* **WHAT THE EXERCISE ASKS**
Read the data below. Every line holding the string "connectaddress" must be copied.

* **THE DATA**
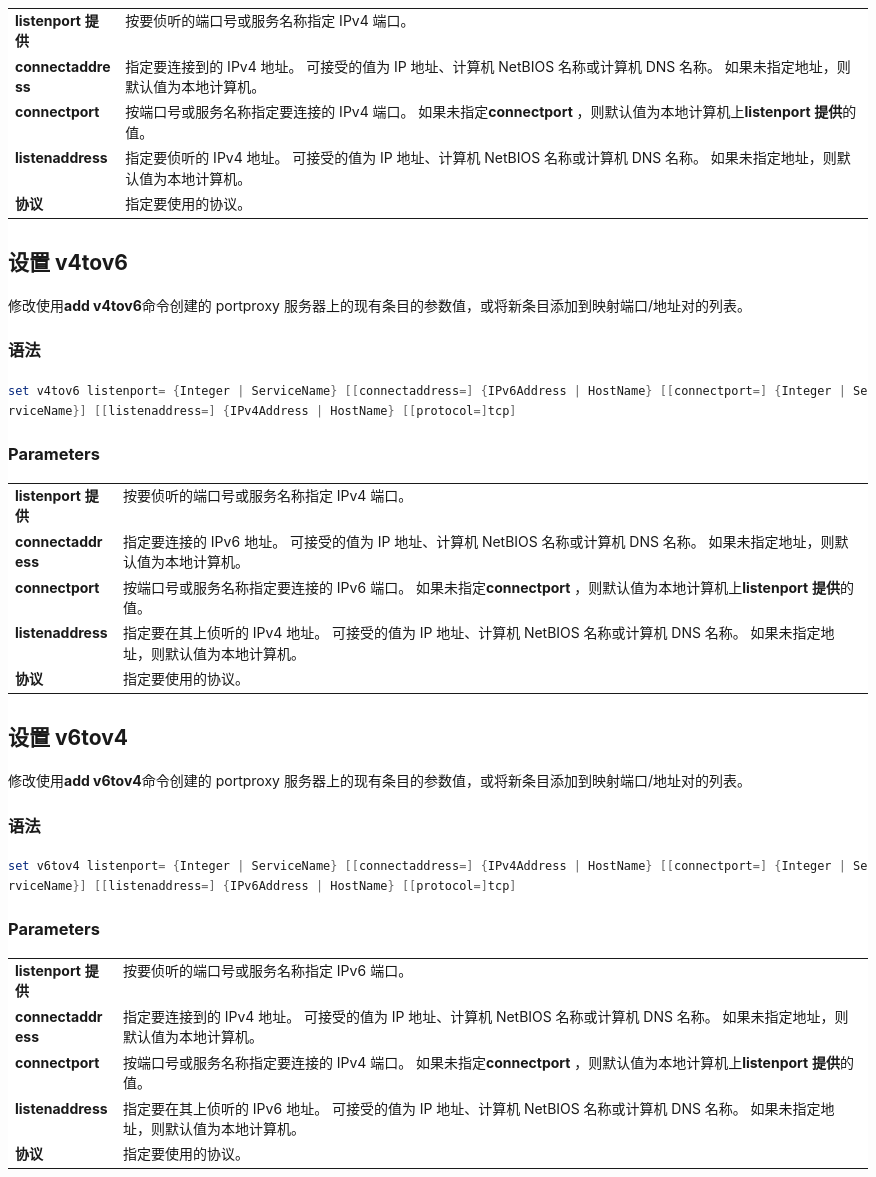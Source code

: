 |                    |                                                                                                                                                                                                   |
|--------------------|---------------------------------------------------------------------------------------------------------------------------------------------------------------------------------------------------|
|   **listenport 提供**   |                                                           按要侦听的端口号或服务名称指定 IPv4 端口。                                                            |
| **connectaddress** | 指定要连接到的 IPv4 地址。 可接受的值为 IP 地址、计算机 NetBIOS 名称或计算机 DNS 名称。 如果未指定地址，则默认值为本地计算机。 |
|  **connectport**   |       按端口号或服务名称指定要连接的 IPv4 端口。 如果未指定**connectport** ，则默认值为本地计算机上**listenport 提供**的值。        |
| **listenaddress**  | 指定要侦听的 IPv4 地址。 可接受的值为 IP 地址、计算机 NetBIOS 名称或计算机 DNS 名称。 如果未指定地址，则默认值为本地计算机。 |
|    **协议**    |                                                                                  指定要使用的协议。                                                                                   |

## <a name="set-v4tov6"></a>设置 v4tov6

修改使用**add v4tov6**命令创建的 portproxy 服务器上的现有条目的参数值，或将新条目添加到映射端口/地址对的列表。

### <a name="syntax"></a>语法

```PowerShell
set v4tov6 listenport= {Integer | ServiceName} [[connectaddress=] {IPv6Address | HostName} [[connectport=] {Integer | ServiceName}] [[listenaddress=] {IPv4Address | HostName} [[protocol=]tcp]
```

### <a name="parameters"></a>Parameters

|                    |                                                                                                                                                                                                   |
|--------------------|---------------------------------------------------------------------------------------------------------------------------------------------------------------------------------------------------|
|   **listenport 提供**   |                                                           按要侦听的端口号或服务名称指定 IPv4 端口。                                                            |
| **connectaddress** | 指定要连接的 IPv6 地址。 可接受的值为 IP 地址、计算机 NetBIOS 名称或计算机 DNS 名称。 如果未指定地址，则默认值为本地计算机。 |
|  **connectport**   |       按端口号或服务名称指定要连接的 IPv6 端口。 如果未指定**connectport** ，则默认值为本地计算机上**listenport 提供**的值。        |
| **listenaddress**  | 指定要在其上侦听的 IPv4 地址。 可接受的值为 IP 地址、计算机 NetBIOS 名称或计算机 DNS 名称。 如果未指定地址，则默认值为本地计算机。  |
|    **协议**    |                                                                                  指定要使用的协议。                                                                                   |

## <a name="set-v6tov4"></a>设置 v6tov4

修改使用**add v6tov4**命令创建的 portproxy 服务器上的现有条目的参数值，或将新条目添加到映射端口/地址对的列表。

### <a name="syntax"></a>语法

```PowerShell
set v6tov4 listenport= {Integer | ServiceName} [[connectaddress=] {IPv4Address | HostName} [[connectport=] {Integer | ServiceName}] [[listenaddress=] {IPv6Address | HostName} [[protocol=]tcp]
```

### <a name="parameters"></a>Parameters

|                    |                                                                                                                                                                                                   |
|--------------------|---------------------------------------------------------------------------------------------------------------------------------------------------------------------------------------------------|
|   **listenport 提供**   |                                                           按要侦听的端口号或服务名称指定 IPv6 端口。                                                            |
| **connectaddress** | 指定要连接到的 IPv4 地址。 可接受的值为 IP 地址、计算机 NetBIOS 名称或计算机 DNS 名称。 如果未指定地址，则默认值为本地计算机。 |
|  **connectport**   |       按端口号或服务名称指定要连接的 IPv4 端口。 如果未指定**connectport** ，则默认值为本地计算机上**listenport 提供**的值。        |
| **listenaddress**  | 指定要在其上侦听的 IPv6 地址。 可接受的值为 IP 地址、计算机 NetBIOS 名称或计算机 DNS 名称。 如果未指定地址，则默认值为本地计算机。  |
|    **协议**    |                                                                                  指定要使用的协议。                                                                                   |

* **ANSWER BELOW**
| **connectaddress** | 指定要连接到的 IPv4 地址。 可接受的值为 IP 地址、计算机 NetBIOS 名称或计算机 DNS 名称。 如果未指定地址，则默认值为本地计算机。 |
set v4tov6 listenport= {Integer | ServiceName} [[connectaddress=] {IPv6Address | HostName} [[connectport=] {Integer | ServiceName}] [[listenaddress=] {IPv4Address | HostName} [[protocol=]tcp]
| **connectaddress** | 指定要连接的 IPv6 地址。 可接受的值为 IP 地址、计算机 NetBIOS 名称或计算机 DNS 名称。 如果未指定地址，则默认值为本地计算机。 |
set v6tov4 listenport= {Integer | ServiceName} [[connectaddress=] {IPv4Address | HostName} [[connectport=] {Integer | ServiceName}] [[listenaddress=] {IPv6Address | HostName} [[protocol=]tcp]
| **connectaddress** | 指定要连接到的 IPv4 地址。 可接受的值为 IP 地址、计算机 NetBIOS 名称或计算机 DNS 名称。 如果未指定地址，则默认值为本地计算机。 |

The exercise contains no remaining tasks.